Yes, perhaps a little filing here and there will do the trick. After all, it's DIY.

Carry on. :)

Hi, I think that Dan's PCB looks great, so making the body tubes and rails longer is not a problem, but I will need numbers to order the metal and to make the changes. I will not go ahead with anything until we have some idea of what we are looking at.

Thanks, V
[email protected]
 
poctop said:
Looks like a wet tantalum to me , but they may have had different type over times ,  as Metal paper, polyester also,
Why Not polyprop
Here is a shot ,.
Elam%20Back.gif
I have only seen wet tantalums in stock 251's over the last 24 years. Any film caps were aftermarket repairs.
 
Good point, David Bock. I have been unable to find any wet tantalums over 125V in the 3.3uF range, and they are very expensive. Do you think it's really worth it sound-wise, and is it dangerous to use a cap of 125V? And wouldn't it be dangerous for the transformer if the wet tantalum goes caput? I read that they short when they fail.
 
^

doing a wet tantalum search on the Vishay website yields some series of caps at higher voltages (180-200+) and appropriate capacitance. Don't know if any are OK for this application.

They may sell them to you although I wonder what the MQ would be :)
 
Hi, I think that Dan's PCB looks great, so making the body tubes and rails longer is not a problem, but I will need numbers to order the metal and to make the changes. I will not go ahead with anything until we have some idea of what we are looking at.

Thanks, V
[email protected]


So .......

Anyone want me to start a feeler thread?



Henk
 
micaddict said:
Hi, I think that Dan's PCB looks great, so making the body tubes and rails longer is not a problem, but I will need numbers to order the metal and to make the changes. I will not go ahead with anything until we have some idea of what we are looking at.

Thanks, V
[email protected]


So .......

Anyone want me to start a feeler thread?



Henk

Very interested in purchasing a CK12 and ELA body.

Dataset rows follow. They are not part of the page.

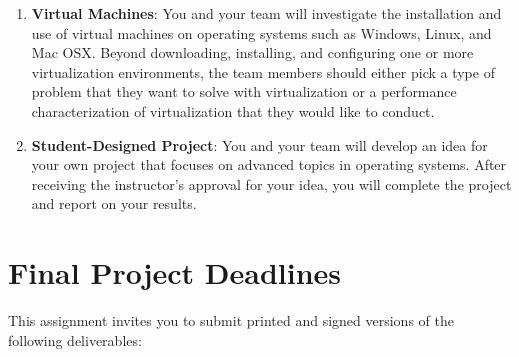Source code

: \begin{enumerate}
  \item {\bf Virtual Machines}: You and your team will investigate the installation and use of virtual machines on
    operating systems such as Windows, Linux, and Mac OSX.  Beyond downloading, installing, and configuring one or more
    virtualization environments, the team members should either pick a type of problem that they want to solve with
    virtualization or a performance characterization of virtualization that they would like to conduct.

  \item {\bf Student-Designed Project}: You and your team will develop an idea for your own project that focuses on
    advanced topics in operating systems. After receiving the instructor's approval for your idea, you will complete the
    project and report on your results.

\end{enumerate}



\section*{Final Project Deadlines}

This assignment invites you to submit printed and signed versions of the following deliverables:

When are the PCBs available?

Thanks
 
braeden said:
micaddict said:
Hi, I think that Dan's PCB looks great, so making the body tubes and rails longer is not a problem, but I will need numbers to order the metal and to make the changes. I will not go ahead with anything until we have some idea of what we are looking at.

Thanks, V
[email protected]


So .......

Anyone want me to start a feeler thread?



Henk

Very interested in purchasing a CK12 and ELA body.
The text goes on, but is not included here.